ABSTRACT

This chapter will argue that in his depictions of hunting rituals, Shakespeare draws upon and demonstrates the symbolic significance of the early modern hunt, and its relationship to a number of early modern folk customs which used the body of the dead animal to enact and explore social relationships. Records exist of several contemporary practices—some organized by the church or other institutions, others less formal local affairs—which saw the processing of a buck’s head around the local parish, often accompanied by costumed participants, dancing, and music. Calendar customs such as the Abbots Bromley Horn Dance and the processions at Tutbury, St. Paul’s, and Broad Chalke are mirrored by tantalizing hints in medieval hunting manuals and early modern drama of a customary celebratory ritual concluding the aristocratic hunt, which appears to have incorporated the body of the slain quarry.

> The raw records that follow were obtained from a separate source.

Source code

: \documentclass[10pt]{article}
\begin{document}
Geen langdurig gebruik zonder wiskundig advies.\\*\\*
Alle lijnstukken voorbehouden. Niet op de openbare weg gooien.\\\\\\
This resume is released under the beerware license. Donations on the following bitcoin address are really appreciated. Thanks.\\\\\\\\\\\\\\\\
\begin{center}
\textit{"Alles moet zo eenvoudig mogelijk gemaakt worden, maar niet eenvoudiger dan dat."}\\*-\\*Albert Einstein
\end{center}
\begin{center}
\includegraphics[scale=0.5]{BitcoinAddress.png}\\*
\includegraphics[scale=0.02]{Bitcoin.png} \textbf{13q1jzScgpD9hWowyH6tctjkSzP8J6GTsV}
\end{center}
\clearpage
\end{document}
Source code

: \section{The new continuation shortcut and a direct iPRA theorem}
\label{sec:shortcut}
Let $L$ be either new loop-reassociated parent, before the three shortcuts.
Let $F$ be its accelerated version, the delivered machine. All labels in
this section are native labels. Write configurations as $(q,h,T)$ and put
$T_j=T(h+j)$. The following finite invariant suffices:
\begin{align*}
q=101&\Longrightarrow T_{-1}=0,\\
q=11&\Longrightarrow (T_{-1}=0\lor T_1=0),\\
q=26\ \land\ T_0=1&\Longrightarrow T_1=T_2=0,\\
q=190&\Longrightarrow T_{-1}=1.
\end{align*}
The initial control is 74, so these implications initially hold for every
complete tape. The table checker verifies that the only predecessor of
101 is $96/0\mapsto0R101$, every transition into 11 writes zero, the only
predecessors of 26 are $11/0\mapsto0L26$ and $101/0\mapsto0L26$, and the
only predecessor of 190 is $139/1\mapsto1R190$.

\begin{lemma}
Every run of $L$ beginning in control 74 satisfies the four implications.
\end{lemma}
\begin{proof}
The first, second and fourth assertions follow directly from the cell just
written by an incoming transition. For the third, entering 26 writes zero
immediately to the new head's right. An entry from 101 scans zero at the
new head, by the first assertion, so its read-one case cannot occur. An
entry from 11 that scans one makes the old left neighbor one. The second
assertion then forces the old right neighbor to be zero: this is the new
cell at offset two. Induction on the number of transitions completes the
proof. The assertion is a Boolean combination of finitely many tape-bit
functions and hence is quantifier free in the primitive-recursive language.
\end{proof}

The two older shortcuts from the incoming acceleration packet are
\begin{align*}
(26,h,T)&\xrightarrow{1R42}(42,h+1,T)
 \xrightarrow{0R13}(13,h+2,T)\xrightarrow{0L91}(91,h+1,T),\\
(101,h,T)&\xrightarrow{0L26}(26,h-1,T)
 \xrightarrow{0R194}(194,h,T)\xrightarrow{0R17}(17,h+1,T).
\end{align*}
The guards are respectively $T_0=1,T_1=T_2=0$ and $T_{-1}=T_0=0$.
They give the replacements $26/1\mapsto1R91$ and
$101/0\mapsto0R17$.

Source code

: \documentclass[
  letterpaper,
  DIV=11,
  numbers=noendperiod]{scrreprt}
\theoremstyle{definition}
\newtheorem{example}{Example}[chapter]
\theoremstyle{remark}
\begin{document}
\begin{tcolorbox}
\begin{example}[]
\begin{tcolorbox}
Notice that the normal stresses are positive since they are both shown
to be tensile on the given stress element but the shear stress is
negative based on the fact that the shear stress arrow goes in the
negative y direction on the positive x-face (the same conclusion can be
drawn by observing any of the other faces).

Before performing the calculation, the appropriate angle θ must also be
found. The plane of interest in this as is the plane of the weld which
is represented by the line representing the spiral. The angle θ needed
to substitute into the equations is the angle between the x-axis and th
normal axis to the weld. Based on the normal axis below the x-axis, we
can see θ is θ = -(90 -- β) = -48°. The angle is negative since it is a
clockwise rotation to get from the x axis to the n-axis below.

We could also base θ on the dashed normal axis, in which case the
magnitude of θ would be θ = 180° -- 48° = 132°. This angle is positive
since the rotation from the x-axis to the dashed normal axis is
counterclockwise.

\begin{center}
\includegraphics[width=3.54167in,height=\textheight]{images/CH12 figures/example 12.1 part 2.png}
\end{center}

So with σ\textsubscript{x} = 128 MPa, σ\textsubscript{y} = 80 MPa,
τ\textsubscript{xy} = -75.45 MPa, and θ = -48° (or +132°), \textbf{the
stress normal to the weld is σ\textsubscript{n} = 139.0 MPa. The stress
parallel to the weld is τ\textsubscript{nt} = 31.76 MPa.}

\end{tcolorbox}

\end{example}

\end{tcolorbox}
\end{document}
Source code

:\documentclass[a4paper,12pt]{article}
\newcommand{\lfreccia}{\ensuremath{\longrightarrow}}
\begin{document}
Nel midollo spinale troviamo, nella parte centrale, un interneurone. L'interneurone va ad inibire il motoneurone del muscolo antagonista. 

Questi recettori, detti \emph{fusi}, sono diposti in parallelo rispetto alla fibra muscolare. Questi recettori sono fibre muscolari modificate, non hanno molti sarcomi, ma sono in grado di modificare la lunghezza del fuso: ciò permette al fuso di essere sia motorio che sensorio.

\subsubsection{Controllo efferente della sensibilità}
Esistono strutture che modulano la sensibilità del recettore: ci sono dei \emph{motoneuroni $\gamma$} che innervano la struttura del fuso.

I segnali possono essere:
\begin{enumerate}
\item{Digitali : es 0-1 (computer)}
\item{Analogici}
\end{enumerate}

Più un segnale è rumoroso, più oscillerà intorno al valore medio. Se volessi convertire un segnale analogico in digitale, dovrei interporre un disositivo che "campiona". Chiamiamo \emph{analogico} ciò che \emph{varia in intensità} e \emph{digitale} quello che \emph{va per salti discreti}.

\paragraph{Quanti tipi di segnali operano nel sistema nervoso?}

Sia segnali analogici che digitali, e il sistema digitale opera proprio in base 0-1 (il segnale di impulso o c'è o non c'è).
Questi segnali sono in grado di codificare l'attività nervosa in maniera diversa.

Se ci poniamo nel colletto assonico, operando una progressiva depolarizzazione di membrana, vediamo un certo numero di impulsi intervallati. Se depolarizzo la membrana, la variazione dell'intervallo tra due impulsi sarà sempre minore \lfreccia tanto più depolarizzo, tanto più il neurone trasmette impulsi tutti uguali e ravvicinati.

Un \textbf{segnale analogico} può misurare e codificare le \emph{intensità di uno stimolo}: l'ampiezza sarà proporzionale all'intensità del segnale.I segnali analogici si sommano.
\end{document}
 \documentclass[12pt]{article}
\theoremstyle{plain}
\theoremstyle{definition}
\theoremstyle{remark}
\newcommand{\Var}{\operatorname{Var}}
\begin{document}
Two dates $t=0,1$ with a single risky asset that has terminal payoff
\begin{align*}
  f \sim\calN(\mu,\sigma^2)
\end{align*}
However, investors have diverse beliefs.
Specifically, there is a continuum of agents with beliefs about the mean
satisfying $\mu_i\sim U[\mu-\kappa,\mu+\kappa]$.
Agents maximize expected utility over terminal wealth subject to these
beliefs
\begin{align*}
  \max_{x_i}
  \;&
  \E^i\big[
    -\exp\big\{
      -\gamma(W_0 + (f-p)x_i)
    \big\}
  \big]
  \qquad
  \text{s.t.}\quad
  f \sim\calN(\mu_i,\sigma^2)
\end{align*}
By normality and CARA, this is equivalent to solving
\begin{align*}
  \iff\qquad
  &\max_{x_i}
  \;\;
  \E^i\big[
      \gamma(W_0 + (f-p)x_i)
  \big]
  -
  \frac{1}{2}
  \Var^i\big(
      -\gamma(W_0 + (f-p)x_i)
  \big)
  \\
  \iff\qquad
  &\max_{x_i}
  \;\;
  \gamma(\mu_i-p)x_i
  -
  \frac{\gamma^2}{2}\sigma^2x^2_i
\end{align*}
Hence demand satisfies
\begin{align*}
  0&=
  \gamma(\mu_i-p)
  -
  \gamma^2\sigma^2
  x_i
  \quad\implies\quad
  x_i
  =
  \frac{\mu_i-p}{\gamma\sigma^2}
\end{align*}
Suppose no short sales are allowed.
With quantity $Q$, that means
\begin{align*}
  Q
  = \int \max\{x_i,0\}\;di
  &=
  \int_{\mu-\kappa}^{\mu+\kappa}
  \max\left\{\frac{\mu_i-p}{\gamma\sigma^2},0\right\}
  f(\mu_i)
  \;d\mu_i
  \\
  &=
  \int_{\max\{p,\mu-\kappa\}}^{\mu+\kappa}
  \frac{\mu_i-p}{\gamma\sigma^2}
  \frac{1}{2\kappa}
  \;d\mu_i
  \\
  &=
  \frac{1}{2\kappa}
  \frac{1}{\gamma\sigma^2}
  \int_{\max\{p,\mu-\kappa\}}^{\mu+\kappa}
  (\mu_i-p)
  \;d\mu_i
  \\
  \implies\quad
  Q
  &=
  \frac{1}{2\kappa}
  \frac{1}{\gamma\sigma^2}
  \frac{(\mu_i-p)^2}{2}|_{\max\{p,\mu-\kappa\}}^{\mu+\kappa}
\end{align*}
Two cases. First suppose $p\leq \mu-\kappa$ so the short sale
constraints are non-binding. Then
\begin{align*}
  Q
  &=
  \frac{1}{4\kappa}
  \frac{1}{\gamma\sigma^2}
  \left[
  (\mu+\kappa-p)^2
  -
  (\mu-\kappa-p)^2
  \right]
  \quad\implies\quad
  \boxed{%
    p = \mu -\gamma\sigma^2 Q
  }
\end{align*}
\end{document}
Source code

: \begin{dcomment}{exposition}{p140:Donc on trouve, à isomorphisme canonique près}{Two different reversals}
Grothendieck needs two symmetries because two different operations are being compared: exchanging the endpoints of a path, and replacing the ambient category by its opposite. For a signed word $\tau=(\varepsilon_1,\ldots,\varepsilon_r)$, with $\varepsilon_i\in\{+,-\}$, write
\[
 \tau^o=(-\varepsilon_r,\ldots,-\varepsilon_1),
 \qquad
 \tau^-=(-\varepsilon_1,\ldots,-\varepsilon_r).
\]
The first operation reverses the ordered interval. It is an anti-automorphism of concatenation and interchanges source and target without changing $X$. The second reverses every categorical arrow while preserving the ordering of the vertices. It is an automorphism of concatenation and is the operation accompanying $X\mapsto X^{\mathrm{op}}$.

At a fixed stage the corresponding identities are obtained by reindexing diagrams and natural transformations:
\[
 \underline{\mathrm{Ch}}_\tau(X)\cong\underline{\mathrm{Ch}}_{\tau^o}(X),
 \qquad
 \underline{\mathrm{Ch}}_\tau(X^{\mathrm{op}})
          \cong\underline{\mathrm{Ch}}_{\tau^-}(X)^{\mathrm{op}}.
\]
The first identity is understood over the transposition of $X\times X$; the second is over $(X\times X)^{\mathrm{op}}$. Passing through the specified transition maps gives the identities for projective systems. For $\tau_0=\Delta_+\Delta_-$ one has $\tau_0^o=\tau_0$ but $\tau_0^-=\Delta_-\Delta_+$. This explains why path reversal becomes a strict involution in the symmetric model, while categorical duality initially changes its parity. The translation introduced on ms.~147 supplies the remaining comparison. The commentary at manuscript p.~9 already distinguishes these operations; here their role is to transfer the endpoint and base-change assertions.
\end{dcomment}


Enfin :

René Girard’s discussion of sacrifice as symbolic action which is protective of social harmony, through its deflection of violence to an external rather than internal target, provides a perspective from which to explore what the dismembered animal meant, and why, when it appeared in these apparent expressions of communal harmony. These ritualized events were usually overt statements of community cohesion and co-operation, yet they drew their symbolic charge from the inherent violence of the hunt and the sacrificial prominence of the dead animal’s physical dismemberment. The references to ritualized hunting customs which appear in Shakespearean comedies such as As You Like It and The Merry Wives of Windsor encapsulate a similar concern with community and social identity. The status, power, and virtue signaled by aristocratic hunting, on the one hand, and its visual emphasis on savagery and sacrifice, on the other, lent it a particular emblematic charge in early modern popular culture. This chapter will suggest that Shakespeare exploits this resonance, using the body of the dead deer to represent and explore the subtexts of social inclusion and exclusion, hierarchy, status, and local identity which were so bound up in folk customs incorporating the hunt.